"Fucking jerk!"
Slamming her fists against the ship's control panel, Goldie Lockswood glared as the pumped up dick in the sleek velociship did a complete set of aerobatics around her clunky space freight shuttle. From loops to figure eights, the bastard flew so close to her fucking exterior propellers that Eve, her on-board computer, issued a warning and automatically took control of the shuttle.
The velociship sped off into the pitch black of space with a blazing trail, leaving Goldie pissed off with a ship that shuddered.
"Eve! Hand back control!" Goldie commanded. Seconds later she felt her heart lurch as a shower of rocks suddenly appeared out of nowhere and directly in her line of sight.
"Meteor shower approaching," Even announced.
"I know, Eve! I can see that! Hand back control now!"
"Automated steering has a higher probability of protecting the hull than manual."
The computer's droning voice worked against the fine hairs that covered Goldie's body in the same way that the high pitched whining of a badly tuned engine did. The hairs stood on edge and added to the irritation she already felt with Eve, who, over the duration of the trip, had started to take control of far too many of Goldie's responsibilities, deeming automated over manual as the best way to ride more often than not.
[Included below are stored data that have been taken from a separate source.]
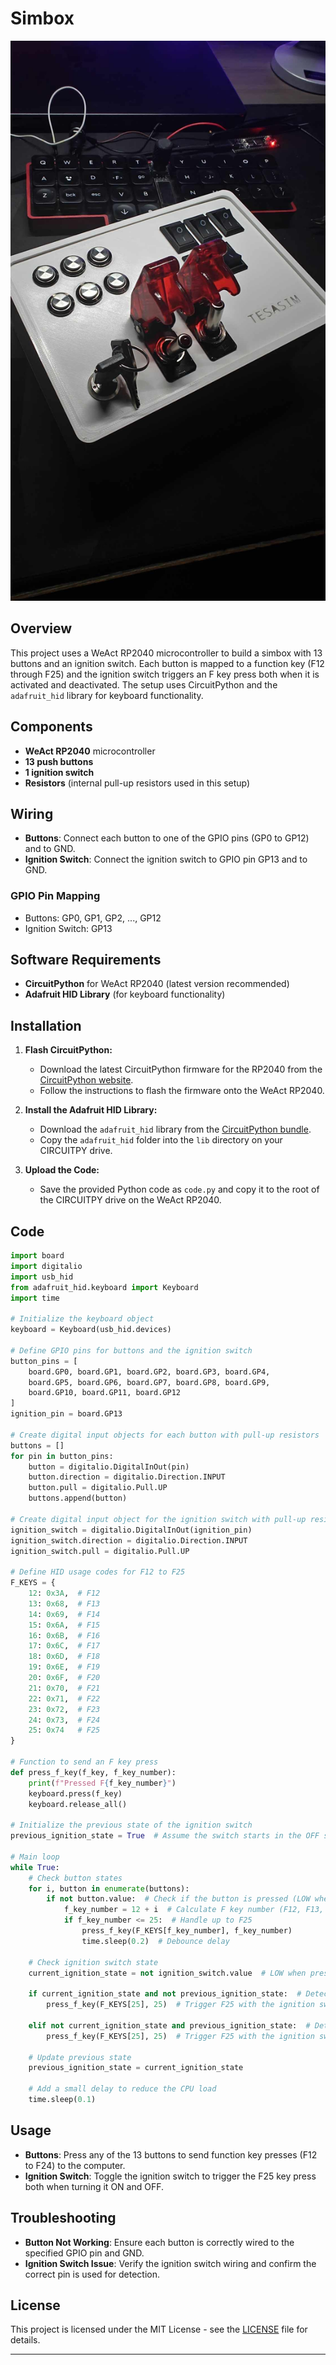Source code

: 
# Simbox

![Image](https://github.com/mihkelbaranov/simbox/raw/main/assets/1.jpg)

## Overview

This project uses a WeAct RP2040 microcontroller to build a simbox with 13 buttons and an ignition switch. Each button is mapped to a function key (F12 through F25) and the ignition switch triggers an F key press both when it is activated and deactivated. The setup uses CircuitPython and the `adafruit_hid` library for keyboard functionality.

## Components

- **WeAct RP2040** microcontroller
- **13 push buttons**
- **1 ignition switch**
- **Resistors** (internal pull-up resistors used in this setup)

## Wiring

- **Buttons**: Connect each button to one of the GPIO pins (GP0 to GP12) and to GND.
- **Ignition Switch**: Connect the ignition switch to GPIO pin GP13 and to GND.

### GPIO Pin Mapping

- Buttons: GP0, GP1, GP2, ..., GP12
- Ignition Switch: GP13

## Software Requirements

- **CircuitPython** for WeAct RP2040 (latest version recommended)
- **Adafruit HID Library** (for keyboard functionality)

## Installation

1. **Flash CircuitPython:**
   - Download the latest CircuitPython firmware for the RP2040 from the [CircuitPython website](https://circuitpython.org/board/weact_rp2040/).
   - Follow the instructions to flash the firmware onto the WeAct RP2040.

2. **Install the Adafruit HID Library:**
   - Download the `adafruit_hid` library from the [CircuitPython bundle](https://circuitpython.org/libraries).
   - Copy the `adafruit_hid` folder into the `lib` directory on your CIRCUITPY drive.

3. **Upload the Code:**
   - Save the provided Python code as `code.py` and copy it to the root of the CIRCUITPY drive on the WeAct RP2040.

## Code

```python
import board
import digitalio
import usb_hid
from adafruit_hid.keyboard import Keyboard
import time

# Initialize the keyboard object
keyboard = Keyboard(usb_hid.devices)

# Define GPIO pins for buttons and the ignition switch
button_pins = [
    board.GP0, board.GP1, board.GP2, board.GP3, board.GP4, 
    board.GP5, board.GP6, board.GP7, board.GP8, board.GP9, 
    board.GP10, board.GP11, board.GP12
]
ignition_pin = board.GP13

# Create digital input objects for each button with pull-up resistors
buttons = []
for pin in button_pins:
    button = digitalio.DigitalInOut(pin)
    button.direction = digitalio.Direction.INPUT
    button.pull = digitalio.Pull.UP
    buttons.append(button)

# Create digital input object for the ignition switch with pull-up resistor
ignition_switch = digitalio.DigitalInOut(ignition_pin)
ignition_switch.direction = digitalio.Direction.INPUT
ignition_switch.pull = digitalio.Pull.UP

# Define HID usage codes for F12 to F25
F_KEYS = {
    12: 0x3A,  # F12
    13: 0x68,  # F13
    14: 0x69,  # F14
    15: 0x6A,  # F15
    16: 0x6B,  # F16
    17: 0x6C,  # F17
    18: 0x6D,  # F18
    19: 0x6E,  # F19
    20: 0x6F,  # F20
    21: 0x70,  # F21
    22: 0x71,  # F22
    23: 0x72,  # F23
    24: 0x73,  # F24
    25: 0x74   # F25
}

# Function to send an F key press
def press_f_key(f_key, f_key_number):
    print(f"Pressed F{f_key_number}")
    keyboard.press(f_key)
    keyboard.release_all()

# Initialize the previous state of the ignition switch
previous_ignition_state = True  # Assume the switch starts in the OFF state (True for pulled-up)

# Main loop
while True:
    # Check button states
    for i, button in enumerate(buttons):
        if not button.value:  # Check if the button is pressed (LOW when pressed)
            f_key_number = 12 + i  # Calculate F key number (F12, F13, F14, ...)
            if f_key_number <= 25:  # Handle up to F25
                press_f_key(F_KEYS[f_key_number], f_key_number)
                time.sleep(0.2)  # Debounce delay

    # Check ignition switch state
    current_ignition_state = not ignition_switch.value  # LOW when pressed

    if current_ignition_state and not previous_ignition_state:  # Detect state change from OFF to ON
        press_f_key(F_KEYS[25], 25)  # Trigger F25 with the ignition switch ON

    elif not current_ignition_state and previous_ignition_state:  # Detect state change from ON to OFF
        press_f_key(F_KEYS[25], 25)  # Trigger F25 with the ignition switch OFF

    # Update previous state
    previous_ignition_state = current_ignition_state

    # Add a small delay to reduce the CPU load
    time.sleep(0.1)
```

## Usage

- **Buttons**: Press any of the 13 buttons to send function key presses (F12 to F24) to the computer.
- **Ignition Switch**: Toggle the ignition switch to trigger the F25 key press both when turning it ON and OFF.

## Troubleshooting

- **Button Not Working**: Ensure each button is correctly wired to the specified GPIO pin and GND.
- **Ignition Switch Issue**: Verify the ignition switch wiring and confirm the correct pin is used for detection.

## License

This project is licensed under the MIT License - see the [LICENSE](LICENSE) file for details.

---
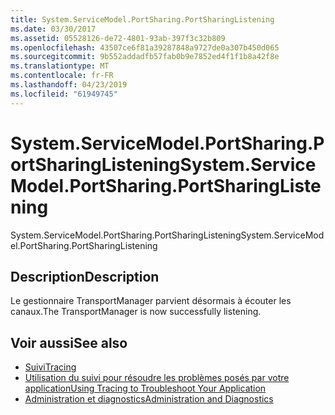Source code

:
 ```yaml
---
title: System.ServiceModel.PortSharing.PortSharingListening
ms.date: 03/30/2017
ms.assetid: 05528126-de72-4801-93ab-397f3c32b809
ms.openlocfilehash: 43507ce6f81a39287848a9727de0a307b450d065
ms.sourcegitcommit: 9b552addadfb57fab0b9e7852ed4f1f1b8a42f8e
ms.translationtype: MT
ms.contentlocale: fr-FR
ms.lasthandoff: 04/23/2019
ms.locfileid: "61949745"
---
```

# <a name="systemservicemodelportsharingportsharinglistening"></a><span data-ttu-id="d390a-102">System.ServiceModel.PortSharing.PortSharingListening</span><span class="sxs-lookup"><span data-stu-id="d390a-102">System.ServiceModel.PortSharing.PortSharingListening</span></span>
<span data-ttu-id="d390a-103">System.ServiceModel.PortSharing.PortSharingListening</span><span class="sxs-lookup"><span data-stu-id="d390a-103">System.ServiceModel.PortSharing.PortSharingListening</span></span>  
  
## <a name="description"></a><span data-ttu-id="d390a-104">Description</span><span class="sxs-lookup"><span data-stu-id="d390a-104">Description</span></span>  
 <span data-ttu-id="d390a-105">Le gestionnaire TransportManager parvient désormais à écouter les canaux.</span><span class="sxs-lookup"><span data-stu-id="d390a-105">The TransportManager is now successfully listening.</span></span>  
  
## <a name="see-also"></a><span data-ttu-id="d390a-106">Voir aussi</span><span class="sxs-lookup"><span data-stu-id="d390a-106">See also</span></span>

- [<span data-ttu-id="d390a-107">Suivi</span><span class="sxs-lookup"><span data-stu-id="d390a-107">Tracing</span></span>](../../../../../docs/framework/wcf/diagnostics/tracing/index.md)
- [<span data-ttu-id="d390a-108">Utilisation du suivi pour résoudre les problèmes posés par votre application</span><span class="sxs-lookup"><span data-stu-id="d390a-108">Using Tracing to Troubleshoot Your Application</span></span>](../../../../../docs/framework/wcf/diagnostics/tracing/using-tracing-to-troubleshoot-your-application.md)
- [<span data-ttu-id="d390a-109">Administration et diagnostics</span><span class="sxs-lookup"><span data-stu-id="d390a-109">Administration and Diagnostics</span></span>](../../../../../docs/framework/wcf/diagnostics/index.md)
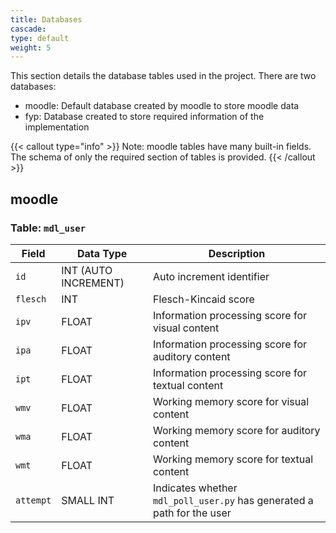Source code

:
 ```yaml
---
title: Databases
cascade:
type: default
weight: 5
---
```


This section details the database tables used in the project. There are two databases:

- moodle: Default database created by moodle to store moodle data
- fyp: Database created to store required information of the implementation 


{{< callout type="info" >}}
  Note: moodle tables have many built-in fields. The schema of only the required section of tables is provided.
{{< /callout >}}

## moodle

### Table: `mdl_user`

| **Field** | **Data Type**        | **Description**                                             |
|-----------|----------------------|-------------------------------------------------------------|
| `id`      | INT (AUTO INCREMENT) | Auto increment identifier                                   |
| `flesch`  | INT                  | Flesch-Kincaid score                                        |
| `ipv`     | FLOAT                | Information processing score for visual content             |
| `ipa`     | FLOAT                | Information processing score for auditory content           |
| `ipt`     | FLOAT                | Information processing score for textual content            |
| `wmv`     | FLOAT                | Working memory score for visual content                     |
| `wma`     | FLOAT                | Working memory score for auditory content                   |
| `wmt`     | FLOAT                | Working memory score for textual content                    |
| `attempt` | SMALL INT            | Indicates whether `mdl_poll_user.py` has generated a path for the user |
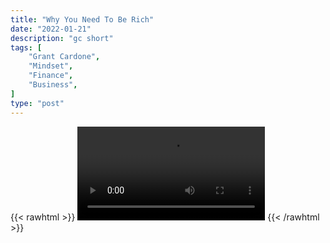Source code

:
```yaml
---
title: "Why You Need To Be Rich"
date: "2022-01-21"
description: "gc short"
tags: [
    "Grant Cardone",
    "Mindset",
    "Finance",
    "Business",
]
type: "post"
---
```

{{< rawhtml >}}
    <video width="auto" height="auto" controls>
        <source src="https://clips.dev00ps.com/Grant%20Cardone/need_rich.mp4" type="video/mp4"> 
    </video>
{{< /rawhtml >}}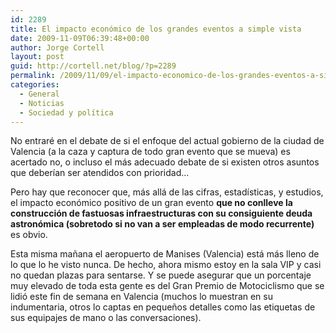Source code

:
 ```yaml
---
id: 2289
title: El impacto económico de los grandes eventos a simple vista
date: 2009-11-09T06:39:48+00:00
author: Jorge Cortell
layout: post
guid: http://cortell.net/blog/?p=2289
permalink: /2009/11/09/el-impacto-economico-de-los-grandes-eventos-a-simple-vista/
categories:
  - General
  - Noticias
  - Sociedad y polí­tica
---
```

No entraré en el debate de si el enfoque del actual gobierno de la ciudad de Valencia (a la caza y captura de todo gran evento que se mueva) es acertado no, o incluso el más adecuado debate de si existen otros asuntos que deberían ser atendidos con prioridad...

Pero hay que reconocer que, más allá de las cifras, estadísticas, y estudios, el impacto económico positivo de un gran evento **que no conlleve la construcción de fastuosas infraestructuras con su consiguiente deuda astronómica (sobretodo si no van a ser empleadas de modo recurrente)** es obvio.

Esta misma mañana el aeropuerto de Manises (Valencia) está más lleno de lo que lo he visto nunca. De hecho, ahora mismo estoy en la sala VIP y casi no quedan plazas para sentarse. Y se puede asegurar que un porcentaje muy elevado de toda esta gente es del Gran Premio de Motociclismo que se lidió este fin de semana en Valencia (muchos lo muestran en su indumentaria, otros lo captas en pequeños detalles como las etiquetas de sus equipajes de mano o las conversaciones).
In cases such as these, it was well documented that manual steering through meteor showers ensured a safer and smoother journey for passengers. While computer monitors could and did analyze proximity and could steer through the clouds of rocks using their analytical data, it could in no way match the experience and skill of a space freighter driver's intuition. In today's world, the 2983 Earth government very rarely upheld the use of humans over robots, but, where haulage was concerned, it was one of the only transport sectors still using humans as drivers and not just as assistants.
Eve just had a tendency to forget that!
"Eve! Dammit! Hand back control or hibernate!"
Silence was Eve's response, which, where the talkative machine was concerned, never boded well, and this instance was no different. Out of nowhere, the belts on her Captain's chair shot out and locked around her body in crash mode. Crash mode was akin to being cocooned with supportive belts which ensured that if, on the rare occasions that shuttles smashed, very few bones would break upon collision. Not that that helped when most crashes resulted in human death! But with a cloud of meteoric rocks in the distance, no control over her ship, and every statistic in the book working against her, Goldie tried not to think about that.
"If I make it out alive, you bitch, I'm re-hauling the entire system!" It wasn't an idle threat. The current job's fee was heading straight to Dino's garage back on Earth where a complete reconditioning awaited the Freedom. Perhaps that was why Eve had become so ballsy lately, she knew that in a couple of months she'd be gone and on the trash heap. The more Goldie thought about that the more that prospect grew more and more pleasing.